The perilous journey facing UK nationals trying to flee

Wathig Ali and his family

Wathig Ali, a British citizen, has been unable to get to Khartoum’s evacuation point

The UK has started evacuating British nationals from Sudan, where intense fighting between rival military forces has been raging for over a week.

People have been told to make their own way to an airfield near the capital Khartoum. It is a potentially perilous journey in the middle of a precarious ceasefire, leaving many Britons thinking hard about what to do.

Wathig Ali, a British citizen in Khartoum, has been trying to return to the UK with his six-year-old child and pregnant wife. But he has been struggling to find anyone who will take them to the airport, which is only an hour away by road.

“We had someone who promised to take us today, but that fell through. So I’m still trying to find transport,” he told the BBC earlier on Tuesday.

“I know I am taking a risk going on the journey. Our worst fear is the bombing and the checkpoints on the way to the airport. We have been stuck indoors for days.

“Our house is surrounded by RSF [Rapid Support Forces] soldiers. Some of them are nice, but some are extremely hostile. It is even hard to just be on your doorstep.

“Another problem is it’s so hard to find petrol. I have also run out of cash and we can’t access the bank. I have tried the British embassy multiple times, but we keep getting the same message.”

Back in the UK, families are wracked with worry about relatives in Sudan who they have not been able to contact for days due to broken lines of communication.

Some of them are asking, how will vulnerable relatives make it to the airbase without an escort? British charity worker Yasmin Sholgami’s grandparents are stranded in Khartoum without food and water.

Health issues and reports of gunfire and shelling – despite the apparent ceasefire – mean the elderly couple are unable to travel to the airbase on their own.

No-one can get to their house to take them, Ms Sholgami told the BBC on Tuesday. Each time relatives have tried, “they’ve been shot at by snipers”.

Her grandfather is 89 and has a British passport. Her 75-year-old grandmother, who holds a British visa, has diabetes: “She can’t get up and needs help from numerous people to make it to the airfield.”

“Little does the government know that there are many areas in the centre of Khartoum that are too dangerous to leave your house without help from some sort of official.” Ms Sholgami added.

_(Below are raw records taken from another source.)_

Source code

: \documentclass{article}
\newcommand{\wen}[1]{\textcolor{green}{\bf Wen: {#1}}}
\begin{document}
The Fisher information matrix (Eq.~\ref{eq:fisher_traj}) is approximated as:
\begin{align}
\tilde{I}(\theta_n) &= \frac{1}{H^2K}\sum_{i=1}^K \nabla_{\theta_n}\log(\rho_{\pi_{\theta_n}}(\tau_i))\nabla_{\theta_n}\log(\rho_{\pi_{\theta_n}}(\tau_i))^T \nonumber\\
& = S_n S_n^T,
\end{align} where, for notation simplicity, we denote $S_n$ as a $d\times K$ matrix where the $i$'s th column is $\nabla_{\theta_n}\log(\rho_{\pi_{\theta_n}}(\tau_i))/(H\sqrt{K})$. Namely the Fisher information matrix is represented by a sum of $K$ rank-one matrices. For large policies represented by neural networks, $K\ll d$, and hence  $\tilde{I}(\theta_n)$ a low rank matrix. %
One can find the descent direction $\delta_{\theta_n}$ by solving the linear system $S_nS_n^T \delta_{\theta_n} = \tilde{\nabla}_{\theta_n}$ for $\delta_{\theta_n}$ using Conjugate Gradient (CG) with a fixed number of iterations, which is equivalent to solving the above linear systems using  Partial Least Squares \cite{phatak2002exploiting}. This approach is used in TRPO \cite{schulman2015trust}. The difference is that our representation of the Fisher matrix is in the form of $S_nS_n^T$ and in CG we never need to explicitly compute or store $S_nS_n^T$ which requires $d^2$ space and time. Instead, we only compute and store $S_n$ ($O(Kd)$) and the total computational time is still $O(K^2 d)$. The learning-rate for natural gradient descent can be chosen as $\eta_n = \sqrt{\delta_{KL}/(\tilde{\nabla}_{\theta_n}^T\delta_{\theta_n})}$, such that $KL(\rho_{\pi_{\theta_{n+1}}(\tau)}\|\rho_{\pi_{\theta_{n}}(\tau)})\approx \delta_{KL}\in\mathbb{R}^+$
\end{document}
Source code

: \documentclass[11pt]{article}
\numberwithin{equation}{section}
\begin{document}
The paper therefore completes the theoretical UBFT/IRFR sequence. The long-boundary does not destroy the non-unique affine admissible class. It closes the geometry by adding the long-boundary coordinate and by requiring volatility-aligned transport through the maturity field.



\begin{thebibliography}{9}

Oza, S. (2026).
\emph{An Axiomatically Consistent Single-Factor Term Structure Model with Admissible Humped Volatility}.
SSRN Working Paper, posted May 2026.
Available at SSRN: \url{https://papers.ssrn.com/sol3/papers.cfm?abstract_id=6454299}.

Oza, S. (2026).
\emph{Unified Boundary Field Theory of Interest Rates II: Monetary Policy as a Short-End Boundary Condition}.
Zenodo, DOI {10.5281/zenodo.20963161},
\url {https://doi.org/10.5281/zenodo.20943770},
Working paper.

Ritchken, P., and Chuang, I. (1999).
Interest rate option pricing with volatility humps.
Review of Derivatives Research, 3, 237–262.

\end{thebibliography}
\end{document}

An estimated 4,000 UK nationals are stuck in Sudan – among the highest number of foreign citizens there. Many have spent days stuck indoors with dwindling food and water supplies and no electricity or internet connection.

British nationals told the BBC on Monday – before the UK announced that it had started its evacuation effort – that they felt abandoned as other foreign nationals and British embassy workers were flown out. They also complained of poor communication from the Foreign Office’s crisis centre.

Javid Abdelmoneim, whose elderly father was stuck alone in Khartoum, received a call from officials on Monday asking that his dad make his way to the airbase, about 13km (8 miles) outside of the capital.

But there was no way to know if the Foreign Office had been able to get in contact with his dad, as he himself had not been able to reach him.

“He’s elderly and alone which means he’s high priority, but also means he can’t get to the airfield,” he told the BBC.

Mr Abdelmoneim said his father ended up travelling with family members in an overland convoy on Monday to the Egyptian border.

Another UK national who chose this way out of Sudan described it as a 15-hour journey through “utter devastation” where he was stopped and robbed at gunpoint before being let go.

Other relatives of stranded UK nationals told the BBC that they too were worried about how effectively the evacuation message was being communicated.

British doctor Sarah Karrar’s 76-year-old mother Khadija and two of her brothers are stuck in Khartoum after what was supposed to be a brief visit for a family wedding.

“The only thing we are concerned about is the lines of communication,” said Ms Karrar.

“Getting through to them [my family] to give them instructions… will be tricky.”

Though she was able to speak to her mother on Monday, Sarah says “the telecommunications are on and off so sometimes we have to try seven to eight people to get through”.

On Tuesday evening, Prime Minister Rishi Sunak defended the UK government’s approach to getting British citizens out of Sudan, following criticism that the Foreign Office was failing those stuck in Khartoum.

“The security situation on the ground in Sudan is complicated, it is volatile and we wanted to make sure we could put in place processes that are going to work for people, that are going to be safe and effective.” Mr Sunak said.

Mr Sunak said more than 1,000 UK citizens in Sudan had been contacted about evacuation plans, and “many more” flights will leave on Wednesday.